The reply should reproduce every line of the data below word for word, minus any images.

PROVIDED RECORDS:
****************************************

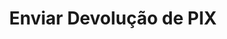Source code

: ---
title: Enviar Devolução de PIX
api:
  file: readme-hml-baas.json
  operationId: post_v1-pix-return
hidden: false
---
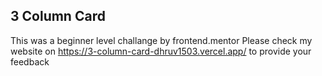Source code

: 
## 3 Column Card 

This was a beginner level challange by frontend.mentor
 Please check my website on https://3-column-card-dhruv1503.vercel.app/ to provide your feedback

****************************************

TASK ANSWER:
Source code

: ---
title: Enviar Devolução de PIX
api:
  file: readme-hml-baas.json
  operationId: post_v1-pix-return
hidden: false
---
Source code

: 
## 3 Column Card 

This was a beginner level challange by frontend.mentor
 Please check my website on https://3-column-card-dhruv1503.vercel.app/ to provide your feedback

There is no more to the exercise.